© 2024 Innovation Trail
Technology is transforming the sport of kings.Veterinarians can improve a horse's value. Smart phones may attract younger fans to the track. And new designs can make those tracks safer - for both horse and rider.In collaboration with WEKU Radio and Louisville Public Media, the Innovation Trail is exploring how high technology is changing the horse industry.

Can horse racing return to relevance?

A common sight at many racetracks across the country.
Matt Laslo
/
WEKU
A common sight at many racetracks across the country.

For Kentucky Derby week, the Innovation Trail is partnering with WEKU and Louisville Public Media to explore how technology is changing the horse racing industry. This is part two of a five-part series.

It’s early April in Lexington, Ky. and there’s not a cloud in the sky on opening day at Keeneland Race Course.

Stands are packed with young and enthusiastic fans in this park-like setting in the heart of thoroughbred breeding country.

But this isn’t the reality for most of the sport.

“The headline is very sobering,” says Jason Wilson, vice president of business development at the Jockey Club. “We’re losing about four percent of our fan base each year.”

Wilson’s job is to stop that loss and revive the fan base. It won’t be easy.

“Even our core fans are not extremely enthusiastic about the sport,” Wilson says. “If you look at the numbers, 46 percent of our core fans would not recommend the sport to another person.”

Those core fans say betting systems are out of date, too few horses race and betting facilities are often rundown.

Way behind

Racing ignored or disdained many of the technological disruptions that changed American sports - and society.

Baseball, football and basketball took to television, but racing wanted to keep fans - and their wagers - at the track itself. It was a disastrous strategy: Last year both pro bowling and poker had more national television time than horse racing.

When tracks finally did expand their reach by simulcasting races to other tracks and off-track betting sites, they made some pretty bad deals.

“We’re giving away our product,” says Rogers Beasley, Keeneland’s director of racing. “It’s not something the NBA or the NFL would ever have countenanced and we have let it run amuck.”

The result, Beasley says, is less money to invest in fan-friendly facilities and technology. Keeneland, a not-for-profit with revenue from its huge thoroughbred sales operation, is not the norm.

“We at Keeneland have been blessed because we always had a nice facility and have constantly put money back into the facility,” Beasley says. “That has not been true of 90 percent of racetracks across America.”

Catching up?

One of the fans on opening day is Chase Sawyer, a college freshman. He’s there, as he says, “winning some money on some horse races.”

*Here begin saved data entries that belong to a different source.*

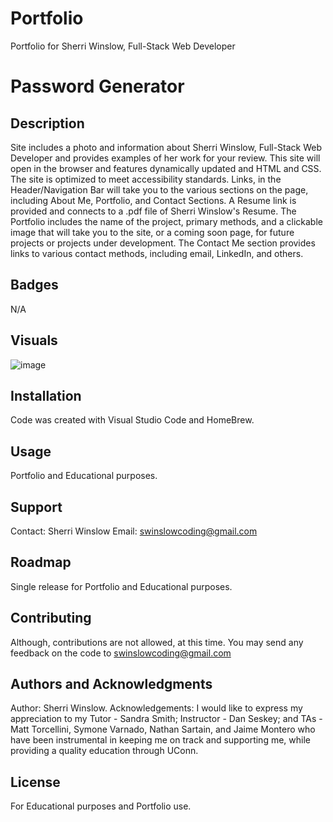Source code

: # Portfolio
Portfolio for Sherri Winslow, Full-Stack Web Developer
# Password Generator

## Description
Site includes a photo and information about Sherri Winslow, Full-Stack Web Developer and provides examples of her work for your review. This site will open in the browser and features dynamically updated and HTML and CSS.  The site is optimized to meet accessibility standards.  Links, in the Header/Navigation Bar will take you to the various sections on the page, including About Me, Portfolio, and Contact Sections.  A Resume link is provided and connects to a .pdf file of Sherri Winslow's Resume.  The Portfolio includes the name of the project, primary methods, and a clickable image that will take you to the site, or a coming soon page, for future projects or projects under development.  The Contact Me section provides links to various contact methods, including email, LinkedIn, and others.  

## Badges
N/A

## Visuals
 ![image](./assets/images.png) 

## Installation
Code was created with Visual Studio Code and HomeBrew.

## Usage
Portfolio and Educational purposes.

## Support
Contact:  Sherri Winslow
Email:  swinslowcoding@gmail.com

## Roadmap
Single release for Portfolio and Educational purposes.

## Contributing
Although, contributions are not allowed, at this time.  You may send any feedback on the code to swinslowcoding@gmail.com

## Authors and Acknowledgments
Author: Sherri Winslow.
Acknowledgements:  I would like to express my appreciation to my Tutor - Sandra Smith; Instructor - Dan Seskey; and TAs - Matt Torcellini, Symone Varnado, Nathan Sartain, and Jaime Montero who have been instrumental in keeping me on track and supporting me, while providing a quality education through UConn.

## License
For Educational purposes and Portfolio use.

Sawyer said he planned to visit several times during the 15-day meet. Last fall Keeneland was the first track in the United States to introduce smartphone betting, and Sawyer loves that idea.

“I thought it was the coolest thing I’d ever seen,” Sawyer says. “I was like, Why wait in line when you can just bet on a phone?”

Wilson, at the Jockey Club, wants to leverage young fans like Sawyer with a fantasy racing game launching this month. Players will pick their horses in real races run each week, and be rewarded for spreading the word.

“The way that you gain points in order to make your, quote-unquote, bets is you do a lot of social media activities,” says Wilson. “You’ll tweet about a story, or you’ll go to a Facebook page, or you’ll watch a video. So it’s really kind of following [young people] where they congregate and making sure we’re part of their dialog.”

It remains to be seen if more tracks will join Keeneland and the Jockey Club or if racing will, once again, according to Wilson, let the world pass it by.

“There’s certainly a future for racing,” Wilson says. “Whether that future is niche or that future is mass media is really kind of up to us to embrace.”

How the horse racing industry embraces that future will determine whether future sports fans see Chase Sawyer’s money-winning day at the track as an oddity or as common as watching a football game.